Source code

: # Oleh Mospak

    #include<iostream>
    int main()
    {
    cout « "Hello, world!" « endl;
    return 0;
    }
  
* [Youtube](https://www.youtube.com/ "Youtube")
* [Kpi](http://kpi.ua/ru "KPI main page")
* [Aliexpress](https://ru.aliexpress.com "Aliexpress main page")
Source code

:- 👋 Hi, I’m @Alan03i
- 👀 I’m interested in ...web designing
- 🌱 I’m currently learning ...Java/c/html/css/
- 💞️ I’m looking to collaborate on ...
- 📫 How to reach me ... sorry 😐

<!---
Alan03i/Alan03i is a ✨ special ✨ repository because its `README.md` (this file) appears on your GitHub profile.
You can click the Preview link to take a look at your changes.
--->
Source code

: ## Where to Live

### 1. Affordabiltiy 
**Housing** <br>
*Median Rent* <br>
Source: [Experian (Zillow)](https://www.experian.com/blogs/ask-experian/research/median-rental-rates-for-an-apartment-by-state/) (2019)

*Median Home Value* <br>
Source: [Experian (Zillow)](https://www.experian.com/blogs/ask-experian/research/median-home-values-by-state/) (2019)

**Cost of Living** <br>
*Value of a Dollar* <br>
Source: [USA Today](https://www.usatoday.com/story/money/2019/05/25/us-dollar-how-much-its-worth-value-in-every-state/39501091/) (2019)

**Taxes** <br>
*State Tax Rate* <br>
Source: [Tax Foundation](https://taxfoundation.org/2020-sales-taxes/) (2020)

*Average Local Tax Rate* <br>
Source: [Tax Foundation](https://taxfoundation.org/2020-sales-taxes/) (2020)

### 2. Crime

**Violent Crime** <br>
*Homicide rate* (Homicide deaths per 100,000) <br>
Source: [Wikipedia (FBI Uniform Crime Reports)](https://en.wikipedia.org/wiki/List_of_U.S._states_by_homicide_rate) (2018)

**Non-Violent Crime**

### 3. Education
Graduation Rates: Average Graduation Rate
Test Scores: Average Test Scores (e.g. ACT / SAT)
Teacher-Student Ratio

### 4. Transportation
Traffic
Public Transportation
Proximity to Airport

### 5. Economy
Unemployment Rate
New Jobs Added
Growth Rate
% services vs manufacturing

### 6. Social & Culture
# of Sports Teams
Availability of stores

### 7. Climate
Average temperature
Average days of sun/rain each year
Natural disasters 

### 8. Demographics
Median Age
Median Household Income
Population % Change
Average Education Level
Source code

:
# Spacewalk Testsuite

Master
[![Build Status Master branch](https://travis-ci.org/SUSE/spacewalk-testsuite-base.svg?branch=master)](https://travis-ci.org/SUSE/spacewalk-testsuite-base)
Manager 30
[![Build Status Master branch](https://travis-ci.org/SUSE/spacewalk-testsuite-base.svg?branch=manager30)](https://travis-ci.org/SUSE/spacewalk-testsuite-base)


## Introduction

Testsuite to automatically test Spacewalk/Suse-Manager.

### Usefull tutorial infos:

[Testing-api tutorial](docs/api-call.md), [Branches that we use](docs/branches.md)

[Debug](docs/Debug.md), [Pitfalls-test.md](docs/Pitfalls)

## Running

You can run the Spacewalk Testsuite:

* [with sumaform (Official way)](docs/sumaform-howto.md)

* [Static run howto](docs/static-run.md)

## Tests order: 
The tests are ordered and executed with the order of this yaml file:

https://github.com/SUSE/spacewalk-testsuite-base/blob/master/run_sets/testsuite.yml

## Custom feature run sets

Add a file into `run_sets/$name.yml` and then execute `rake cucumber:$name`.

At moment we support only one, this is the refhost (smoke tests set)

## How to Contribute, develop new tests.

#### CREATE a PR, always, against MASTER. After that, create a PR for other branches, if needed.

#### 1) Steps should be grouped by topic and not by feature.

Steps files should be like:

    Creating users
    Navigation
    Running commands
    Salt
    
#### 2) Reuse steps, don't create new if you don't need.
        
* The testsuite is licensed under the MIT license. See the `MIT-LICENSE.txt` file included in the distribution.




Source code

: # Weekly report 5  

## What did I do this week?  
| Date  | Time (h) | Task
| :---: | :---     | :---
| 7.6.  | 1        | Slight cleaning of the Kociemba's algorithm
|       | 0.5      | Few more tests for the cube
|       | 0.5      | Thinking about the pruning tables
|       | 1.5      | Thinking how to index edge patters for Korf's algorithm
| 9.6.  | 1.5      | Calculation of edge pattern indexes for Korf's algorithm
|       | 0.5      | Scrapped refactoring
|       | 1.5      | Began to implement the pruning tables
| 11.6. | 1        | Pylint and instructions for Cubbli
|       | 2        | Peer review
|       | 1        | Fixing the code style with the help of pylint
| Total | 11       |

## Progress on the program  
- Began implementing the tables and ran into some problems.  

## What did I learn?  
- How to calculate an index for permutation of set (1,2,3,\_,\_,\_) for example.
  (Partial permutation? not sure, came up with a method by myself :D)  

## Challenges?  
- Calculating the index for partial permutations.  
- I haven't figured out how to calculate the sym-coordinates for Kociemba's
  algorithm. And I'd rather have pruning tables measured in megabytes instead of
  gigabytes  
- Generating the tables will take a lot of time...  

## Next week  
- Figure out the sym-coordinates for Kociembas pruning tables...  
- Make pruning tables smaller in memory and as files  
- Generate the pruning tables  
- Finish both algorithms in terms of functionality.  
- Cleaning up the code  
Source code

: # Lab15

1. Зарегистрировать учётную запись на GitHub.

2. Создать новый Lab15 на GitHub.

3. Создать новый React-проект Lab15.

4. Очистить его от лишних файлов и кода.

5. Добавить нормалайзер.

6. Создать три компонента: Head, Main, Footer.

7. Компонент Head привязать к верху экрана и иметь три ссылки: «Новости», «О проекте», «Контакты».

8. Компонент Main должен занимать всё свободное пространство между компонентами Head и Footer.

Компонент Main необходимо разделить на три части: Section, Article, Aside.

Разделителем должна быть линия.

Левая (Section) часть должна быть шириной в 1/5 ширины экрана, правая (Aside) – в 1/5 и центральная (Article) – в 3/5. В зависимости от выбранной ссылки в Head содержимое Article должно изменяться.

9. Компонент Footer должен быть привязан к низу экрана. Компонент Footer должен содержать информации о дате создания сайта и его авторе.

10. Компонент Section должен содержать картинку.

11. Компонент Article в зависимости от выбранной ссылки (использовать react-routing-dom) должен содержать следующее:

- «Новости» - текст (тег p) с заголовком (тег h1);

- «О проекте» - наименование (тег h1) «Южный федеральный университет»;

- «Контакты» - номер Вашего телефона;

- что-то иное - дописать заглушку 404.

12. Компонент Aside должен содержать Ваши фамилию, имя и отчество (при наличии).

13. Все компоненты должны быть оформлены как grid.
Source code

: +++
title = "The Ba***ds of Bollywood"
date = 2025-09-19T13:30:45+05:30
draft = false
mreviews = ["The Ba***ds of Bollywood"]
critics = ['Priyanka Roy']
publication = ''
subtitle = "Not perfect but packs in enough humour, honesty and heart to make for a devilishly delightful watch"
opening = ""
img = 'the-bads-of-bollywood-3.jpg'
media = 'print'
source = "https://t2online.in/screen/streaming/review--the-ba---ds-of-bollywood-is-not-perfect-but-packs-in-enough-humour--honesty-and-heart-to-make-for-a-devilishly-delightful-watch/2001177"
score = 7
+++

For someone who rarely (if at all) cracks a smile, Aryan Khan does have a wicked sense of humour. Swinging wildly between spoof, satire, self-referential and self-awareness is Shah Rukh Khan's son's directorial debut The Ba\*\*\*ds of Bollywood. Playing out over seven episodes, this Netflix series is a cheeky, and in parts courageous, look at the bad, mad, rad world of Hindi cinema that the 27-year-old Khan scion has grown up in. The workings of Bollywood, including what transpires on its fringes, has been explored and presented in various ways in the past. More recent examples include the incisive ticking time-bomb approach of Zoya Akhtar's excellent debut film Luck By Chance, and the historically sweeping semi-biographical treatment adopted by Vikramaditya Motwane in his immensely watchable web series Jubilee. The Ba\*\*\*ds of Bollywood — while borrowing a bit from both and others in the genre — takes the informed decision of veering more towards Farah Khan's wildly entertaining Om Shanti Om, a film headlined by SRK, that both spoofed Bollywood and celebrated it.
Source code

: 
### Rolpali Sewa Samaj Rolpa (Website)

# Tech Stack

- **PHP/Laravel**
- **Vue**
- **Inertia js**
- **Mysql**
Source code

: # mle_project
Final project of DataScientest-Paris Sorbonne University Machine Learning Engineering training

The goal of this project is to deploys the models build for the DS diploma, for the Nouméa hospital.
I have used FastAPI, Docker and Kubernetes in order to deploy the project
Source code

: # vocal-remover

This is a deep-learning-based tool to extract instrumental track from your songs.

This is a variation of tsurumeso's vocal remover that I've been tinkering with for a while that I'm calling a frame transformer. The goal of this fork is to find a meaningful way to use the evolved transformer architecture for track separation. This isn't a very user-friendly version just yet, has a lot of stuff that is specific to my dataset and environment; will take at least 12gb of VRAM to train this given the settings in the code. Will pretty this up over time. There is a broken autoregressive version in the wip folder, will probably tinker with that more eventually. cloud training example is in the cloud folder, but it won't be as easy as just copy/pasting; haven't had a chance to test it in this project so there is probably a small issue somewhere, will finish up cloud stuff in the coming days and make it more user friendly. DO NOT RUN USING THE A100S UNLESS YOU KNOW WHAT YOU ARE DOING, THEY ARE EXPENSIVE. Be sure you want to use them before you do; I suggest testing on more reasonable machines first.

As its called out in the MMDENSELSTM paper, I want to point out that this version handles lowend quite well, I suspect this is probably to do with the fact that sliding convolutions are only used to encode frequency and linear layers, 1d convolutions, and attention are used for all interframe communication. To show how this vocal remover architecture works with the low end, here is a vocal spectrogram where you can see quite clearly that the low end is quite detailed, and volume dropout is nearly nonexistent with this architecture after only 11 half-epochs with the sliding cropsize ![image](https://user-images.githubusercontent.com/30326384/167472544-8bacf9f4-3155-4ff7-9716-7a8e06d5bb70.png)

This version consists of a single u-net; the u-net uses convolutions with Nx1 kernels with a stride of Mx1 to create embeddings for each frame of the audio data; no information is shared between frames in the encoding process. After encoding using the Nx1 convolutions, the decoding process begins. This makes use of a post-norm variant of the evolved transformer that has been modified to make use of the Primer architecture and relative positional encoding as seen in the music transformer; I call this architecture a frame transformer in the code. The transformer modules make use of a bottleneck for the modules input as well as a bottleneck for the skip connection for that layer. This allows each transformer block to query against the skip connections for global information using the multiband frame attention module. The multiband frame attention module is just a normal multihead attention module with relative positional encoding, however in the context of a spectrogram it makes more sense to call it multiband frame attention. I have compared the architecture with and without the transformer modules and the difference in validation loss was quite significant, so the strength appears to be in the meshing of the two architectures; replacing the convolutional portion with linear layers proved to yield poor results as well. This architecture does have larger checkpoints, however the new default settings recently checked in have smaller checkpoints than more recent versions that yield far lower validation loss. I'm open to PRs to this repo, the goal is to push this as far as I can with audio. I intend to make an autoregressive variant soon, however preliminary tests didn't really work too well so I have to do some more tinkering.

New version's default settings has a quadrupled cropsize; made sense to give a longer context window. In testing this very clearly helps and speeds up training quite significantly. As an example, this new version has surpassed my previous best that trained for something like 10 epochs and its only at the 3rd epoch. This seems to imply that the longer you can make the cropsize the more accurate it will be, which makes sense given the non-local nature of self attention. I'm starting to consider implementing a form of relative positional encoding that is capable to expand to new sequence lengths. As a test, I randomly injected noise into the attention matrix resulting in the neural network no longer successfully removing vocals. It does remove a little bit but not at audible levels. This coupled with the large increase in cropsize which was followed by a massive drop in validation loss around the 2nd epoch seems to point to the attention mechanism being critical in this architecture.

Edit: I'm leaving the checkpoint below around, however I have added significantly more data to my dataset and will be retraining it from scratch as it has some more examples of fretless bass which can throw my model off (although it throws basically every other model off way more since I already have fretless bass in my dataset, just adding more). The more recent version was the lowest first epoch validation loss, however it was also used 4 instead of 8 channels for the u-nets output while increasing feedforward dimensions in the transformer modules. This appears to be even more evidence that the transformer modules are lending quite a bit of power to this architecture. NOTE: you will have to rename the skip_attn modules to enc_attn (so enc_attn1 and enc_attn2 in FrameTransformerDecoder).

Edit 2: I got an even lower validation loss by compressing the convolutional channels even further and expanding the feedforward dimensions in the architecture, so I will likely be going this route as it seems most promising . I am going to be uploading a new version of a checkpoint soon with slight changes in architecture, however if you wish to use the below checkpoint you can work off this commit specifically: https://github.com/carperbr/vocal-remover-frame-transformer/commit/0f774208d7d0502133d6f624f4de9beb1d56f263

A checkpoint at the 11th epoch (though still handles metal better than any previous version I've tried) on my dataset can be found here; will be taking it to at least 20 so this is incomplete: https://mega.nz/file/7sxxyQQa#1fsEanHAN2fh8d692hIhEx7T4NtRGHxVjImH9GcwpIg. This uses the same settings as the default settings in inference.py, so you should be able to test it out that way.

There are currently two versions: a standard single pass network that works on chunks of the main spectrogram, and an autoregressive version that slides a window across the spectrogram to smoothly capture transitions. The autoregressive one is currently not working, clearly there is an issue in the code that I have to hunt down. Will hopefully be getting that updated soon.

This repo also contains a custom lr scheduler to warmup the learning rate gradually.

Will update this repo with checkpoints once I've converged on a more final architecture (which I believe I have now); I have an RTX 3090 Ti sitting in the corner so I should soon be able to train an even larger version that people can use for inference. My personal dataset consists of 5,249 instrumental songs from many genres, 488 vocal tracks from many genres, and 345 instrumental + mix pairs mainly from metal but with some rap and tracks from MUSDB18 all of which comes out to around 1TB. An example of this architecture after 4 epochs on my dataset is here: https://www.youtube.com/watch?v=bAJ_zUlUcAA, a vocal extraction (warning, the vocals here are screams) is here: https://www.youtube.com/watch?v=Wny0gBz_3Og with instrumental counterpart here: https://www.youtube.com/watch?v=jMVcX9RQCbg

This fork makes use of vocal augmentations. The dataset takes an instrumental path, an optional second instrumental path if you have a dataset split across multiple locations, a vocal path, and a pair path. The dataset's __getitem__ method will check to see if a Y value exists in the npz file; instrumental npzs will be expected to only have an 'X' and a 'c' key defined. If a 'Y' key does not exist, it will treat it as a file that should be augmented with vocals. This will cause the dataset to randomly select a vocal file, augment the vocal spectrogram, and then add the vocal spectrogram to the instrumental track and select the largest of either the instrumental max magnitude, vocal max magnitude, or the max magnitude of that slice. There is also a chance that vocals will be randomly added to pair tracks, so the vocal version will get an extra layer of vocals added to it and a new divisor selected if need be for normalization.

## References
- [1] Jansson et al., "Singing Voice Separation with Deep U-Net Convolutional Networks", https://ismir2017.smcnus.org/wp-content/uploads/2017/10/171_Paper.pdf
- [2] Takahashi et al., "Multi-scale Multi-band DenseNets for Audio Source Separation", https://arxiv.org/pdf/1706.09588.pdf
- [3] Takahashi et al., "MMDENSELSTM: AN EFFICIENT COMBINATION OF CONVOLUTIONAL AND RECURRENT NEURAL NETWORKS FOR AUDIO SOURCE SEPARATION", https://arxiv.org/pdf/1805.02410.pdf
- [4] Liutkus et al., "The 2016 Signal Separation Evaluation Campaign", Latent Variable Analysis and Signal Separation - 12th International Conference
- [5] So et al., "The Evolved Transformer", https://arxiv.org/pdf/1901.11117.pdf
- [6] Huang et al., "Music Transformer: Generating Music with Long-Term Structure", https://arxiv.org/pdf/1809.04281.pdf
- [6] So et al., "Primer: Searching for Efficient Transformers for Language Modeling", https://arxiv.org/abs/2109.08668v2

| What the task asks |
Reproduce the lines of the entries above from the one with "algorithm. And I'd" to the one with "draft = false", both included, exactly and without any other line.

| Answer section |
  algorithm. And I'd rather have pruning tables measured in megabytes instead of
  gigabytes  
- Generating the tables will take a lot of time...  

## Next week  
- Figure out the sym-coordinates for Kociembas pruning tables...  
- Make pruning tables smaller in memory and as files  
- Generate the pruning tables  
- Finish both algorithms in terms of functionality.  
- Cleaning up the code  
Source code

: # Lab15

1. Зарегистрировать учётную запись на GitHub.

2. Создать новый Lab15 на GitHub.

3. Создать новый React-проект Lab15.

4. Очистить его от лишних файлов и кода.

5. Добавить нормалайзер.

6. Создать три компонента: Head, Main, Footer.

7. Компонент Head привязать к верху экрана и иметь три ссылки: «Новости», «О проекте», «Контакты».

8. Компонент Main должен занимать всё свободное пространство между компонентами Head и Footer.

Компонент Main необходимо разделить на три части: Section, Article, Aside.

Разделителем должна быть линия.

Левая (Section) часть должна быть шириной в 1/5 ширины экрана, правая (Aside) – в 1/5 и центральная (Article) – в 3/5. В зависимости от выбранной ссылки в Head содержимое Article должно изменяться.

9. Компонент Footer должен быть привязан к низу экрана. Компонент Footer должен содержать информации о дате создания сайта и его авторе.

10. Компонент Section должен содержать картинку.

11. Компонент Article в зависимости от выбранной ссылки (использовать react-routing-dom) должен содержать следующее:

- «Новости» - текст (тег p) с заголовком (тег h1);

- «О проекте» - наименование (тег h1) «Южный федеральный университет»;

- «Контакты» - номер Вашего телефона;

- что-то иное - дописать заглушку 404.

12. Компонент Aside должен содержать Ваши фамилию, имя и отчество (при наличии).

13. Все компоненты должны быть оформлены как grid.
Source code

: +++
title = "The Ba***ds of Bollywood"
date = 2025-09-19T13:30:45+05:30
draft = false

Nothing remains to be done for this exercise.